(Dataset entries)
╔══

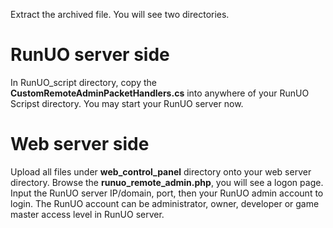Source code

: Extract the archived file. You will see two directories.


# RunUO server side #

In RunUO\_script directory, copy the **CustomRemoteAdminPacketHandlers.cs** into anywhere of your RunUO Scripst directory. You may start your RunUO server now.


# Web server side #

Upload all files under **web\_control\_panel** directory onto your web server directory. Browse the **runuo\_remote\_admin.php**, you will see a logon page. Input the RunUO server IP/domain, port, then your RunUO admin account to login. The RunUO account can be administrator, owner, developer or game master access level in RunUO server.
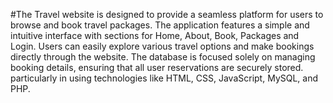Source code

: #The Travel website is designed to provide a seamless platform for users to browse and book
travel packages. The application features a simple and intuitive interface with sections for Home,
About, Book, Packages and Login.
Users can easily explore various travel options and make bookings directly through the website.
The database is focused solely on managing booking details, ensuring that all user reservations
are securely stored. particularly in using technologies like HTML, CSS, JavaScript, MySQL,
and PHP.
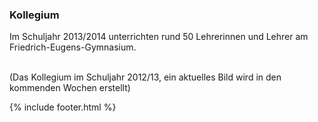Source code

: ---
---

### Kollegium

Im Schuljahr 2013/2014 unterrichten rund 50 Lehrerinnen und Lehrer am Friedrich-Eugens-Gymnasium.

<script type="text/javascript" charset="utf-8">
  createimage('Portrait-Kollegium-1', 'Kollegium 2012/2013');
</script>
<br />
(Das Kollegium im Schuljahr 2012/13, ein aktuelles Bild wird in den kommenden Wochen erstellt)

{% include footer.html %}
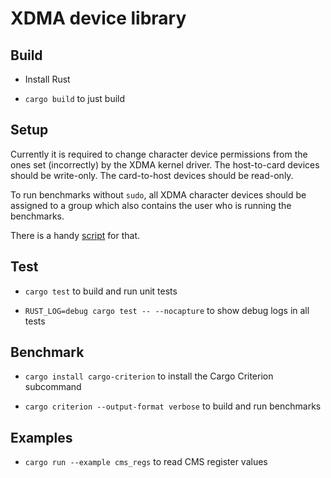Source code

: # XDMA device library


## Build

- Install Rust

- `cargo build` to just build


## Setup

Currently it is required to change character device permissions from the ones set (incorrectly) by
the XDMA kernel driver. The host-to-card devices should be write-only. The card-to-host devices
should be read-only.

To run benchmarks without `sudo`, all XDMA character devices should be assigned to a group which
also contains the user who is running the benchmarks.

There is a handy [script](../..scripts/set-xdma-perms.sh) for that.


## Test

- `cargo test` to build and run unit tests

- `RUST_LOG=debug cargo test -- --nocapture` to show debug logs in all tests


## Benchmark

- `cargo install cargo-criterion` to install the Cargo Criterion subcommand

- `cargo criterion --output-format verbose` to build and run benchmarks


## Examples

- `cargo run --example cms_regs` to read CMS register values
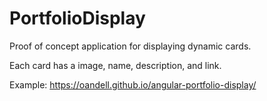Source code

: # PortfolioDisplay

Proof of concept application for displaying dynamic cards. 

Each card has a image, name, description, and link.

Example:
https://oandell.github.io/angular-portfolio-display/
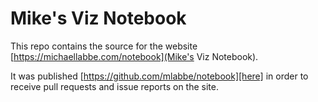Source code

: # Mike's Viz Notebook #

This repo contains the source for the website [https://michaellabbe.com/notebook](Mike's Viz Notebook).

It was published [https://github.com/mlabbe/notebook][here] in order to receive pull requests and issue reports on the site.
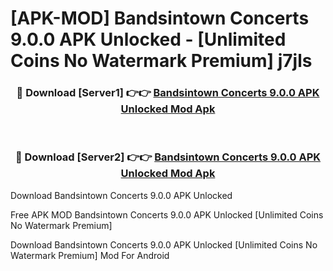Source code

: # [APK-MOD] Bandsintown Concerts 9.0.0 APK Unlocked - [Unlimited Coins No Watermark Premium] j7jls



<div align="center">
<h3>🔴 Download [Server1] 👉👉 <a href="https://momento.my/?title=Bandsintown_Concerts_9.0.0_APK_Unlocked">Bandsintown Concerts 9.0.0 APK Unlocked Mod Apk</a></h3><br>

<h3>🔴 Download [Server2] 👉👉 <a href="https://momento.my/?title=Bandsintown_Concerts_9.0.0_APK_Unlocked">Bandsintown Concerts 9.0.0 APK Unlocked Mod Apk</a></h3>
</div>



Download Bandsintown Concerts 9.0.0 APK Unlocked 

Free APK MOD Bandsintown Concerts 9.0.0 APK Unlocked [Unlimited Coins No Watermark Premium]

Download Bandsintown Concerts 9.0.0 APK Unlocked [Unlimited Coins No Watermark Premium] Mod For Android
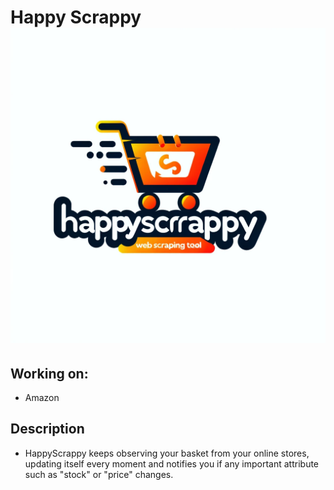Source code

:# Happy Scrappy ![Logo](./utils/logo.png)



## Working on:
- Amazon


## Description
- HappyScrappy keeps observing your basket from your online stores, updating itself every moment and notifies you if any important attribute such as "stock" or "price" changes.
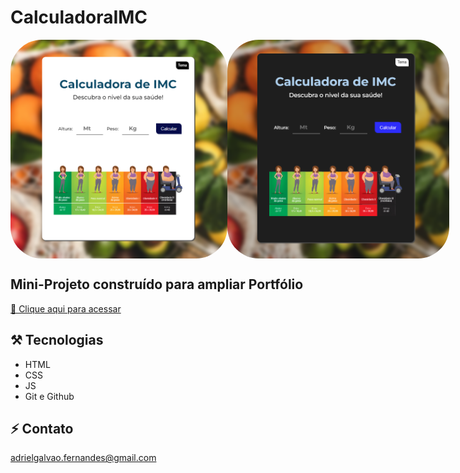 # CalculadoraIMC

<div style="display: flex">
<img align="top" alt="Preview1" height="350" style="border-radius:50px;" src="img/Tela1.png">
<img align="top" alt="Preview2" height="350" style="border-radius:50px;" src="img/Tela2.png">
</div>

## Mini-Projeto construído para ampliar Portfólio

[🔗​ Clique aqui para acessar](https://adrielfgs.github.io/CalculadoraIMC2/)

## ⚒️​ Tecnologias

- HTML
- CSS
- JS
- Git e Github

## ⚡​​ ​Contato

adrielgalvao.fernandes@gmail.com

╚══

Every line in the data above that includes the word "website" should be copied.

: #The Travel website is designed to provide a seamless platform for users to browse and book
Users can easily explore various travel options and make bookings directly through the website.
This repo contains the source for the website [https://michaellabbe.com/notebook](Mike's Viz Notebook).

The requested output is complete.